▸ YOUR ASSIGNMENT:
Output, exactly as written, the lines below starting at the line containing "(Installed Widgets Lister)" and ending at the line containing "Your welcome to contact me!". Drop the pictures and keep both end lines.

▸ Document images with source code:
■ ■ ■

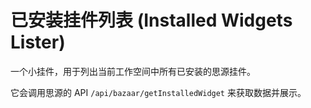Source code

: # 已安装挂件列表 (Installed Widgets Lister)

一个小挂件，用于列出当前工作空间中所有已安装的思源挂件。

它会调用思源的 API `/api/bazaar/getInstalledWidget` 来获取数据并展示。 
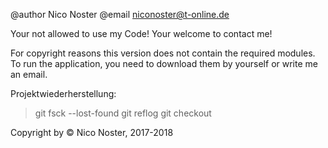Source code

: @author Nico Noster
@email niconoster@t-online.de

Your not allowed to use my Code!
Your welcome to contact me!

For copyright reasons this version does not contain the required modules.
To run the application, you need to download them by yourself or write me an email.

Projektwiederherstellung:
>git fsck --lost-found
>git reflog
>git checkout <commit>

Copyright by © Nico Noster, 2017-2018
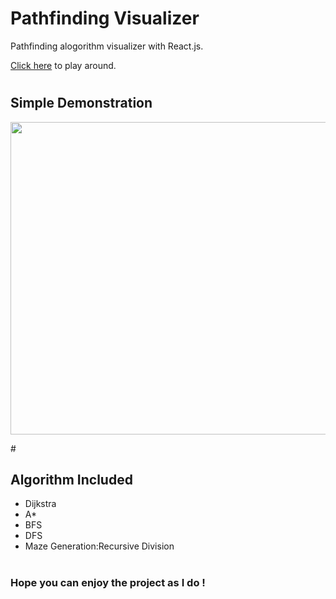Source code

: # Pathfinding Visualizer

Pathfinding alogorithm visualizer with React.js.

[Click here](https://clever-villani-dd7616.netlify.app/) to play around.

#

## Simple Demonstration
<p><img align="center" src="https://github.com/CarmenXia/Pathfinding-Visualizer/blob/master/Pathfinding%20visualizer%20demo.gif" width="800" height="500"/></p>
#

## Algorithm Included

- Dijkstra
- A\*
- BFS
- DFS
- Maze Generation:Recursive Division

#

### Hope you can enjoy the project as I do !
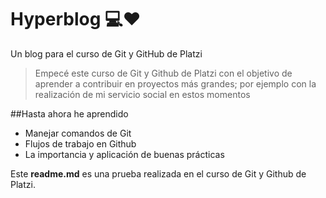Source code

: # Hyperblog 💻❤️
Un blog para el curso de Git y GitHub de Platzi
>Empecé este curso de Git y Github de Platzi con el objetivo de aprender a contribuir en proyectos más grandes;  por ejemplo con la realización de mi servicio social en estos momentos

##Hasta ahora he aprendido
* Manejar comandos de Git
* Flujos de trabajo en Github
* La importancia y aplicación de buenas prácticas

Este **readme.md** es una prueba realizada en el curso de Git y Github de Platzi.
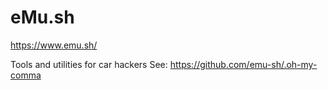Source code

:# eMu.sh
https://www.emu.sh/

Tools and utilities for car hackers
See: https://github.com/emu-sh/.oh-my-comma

■ ■ ■

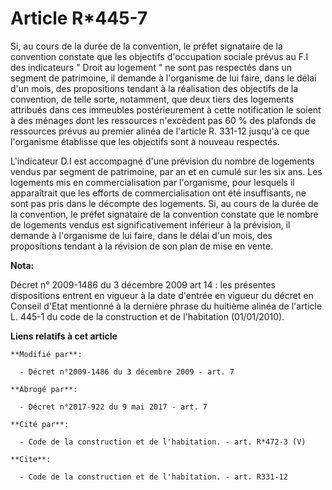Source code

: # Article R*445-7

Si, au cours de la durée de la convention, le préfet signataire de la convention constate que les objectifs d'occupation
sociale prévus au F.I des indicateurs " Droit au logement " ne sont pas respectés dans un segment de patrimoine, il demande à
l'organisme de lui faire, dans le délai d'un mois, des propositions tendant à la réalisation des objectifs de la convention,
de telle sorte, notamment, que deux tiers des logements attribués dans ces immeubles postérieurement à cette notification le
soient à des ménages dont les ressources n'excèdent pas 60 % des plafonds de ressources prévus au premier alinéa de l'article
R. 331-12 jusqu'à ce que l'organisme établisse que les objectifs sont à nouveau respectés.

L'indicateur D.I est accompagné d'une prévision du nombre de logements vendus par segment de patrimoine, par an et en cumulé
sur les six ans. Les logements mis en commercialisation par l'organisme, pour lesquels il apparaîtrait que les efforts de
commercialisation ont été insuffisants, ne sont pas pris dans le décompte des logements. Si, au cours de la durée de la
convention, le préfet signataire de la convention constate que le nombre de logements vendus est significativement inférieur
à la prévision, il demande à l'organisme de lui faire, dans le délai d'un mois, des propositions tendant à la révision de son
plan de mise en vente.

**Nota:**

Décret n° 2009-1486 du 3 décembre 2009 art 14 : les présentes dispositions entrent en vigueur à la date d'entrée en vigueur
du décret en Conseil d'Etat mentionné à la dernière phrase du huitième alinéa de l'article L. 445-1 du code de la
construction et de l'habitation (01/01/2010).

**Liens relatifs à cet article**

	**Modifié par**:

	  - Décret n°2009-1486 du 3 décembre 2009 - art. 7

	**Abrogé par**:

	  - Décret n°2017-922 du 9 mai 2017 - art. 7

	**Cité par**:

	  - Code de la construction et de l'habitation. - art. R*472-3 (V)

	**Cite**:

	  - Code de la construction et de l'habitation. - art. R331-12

■ ■ ■

▸ RESPONSE BOX:
: # 已安装挂件列表 (Installed Widgets Lister)

一个小挂件，用于列出当前工作空间中所有已安装的思源挂件。

它会调用思源的 API `/api/bazaar/getInstalledWidget` 来获取数据并展示。 
Source code

: @author Nico Noster
@email niconoster@t-online.de

Your not allowed to use my Code!
Your welcome to contact me!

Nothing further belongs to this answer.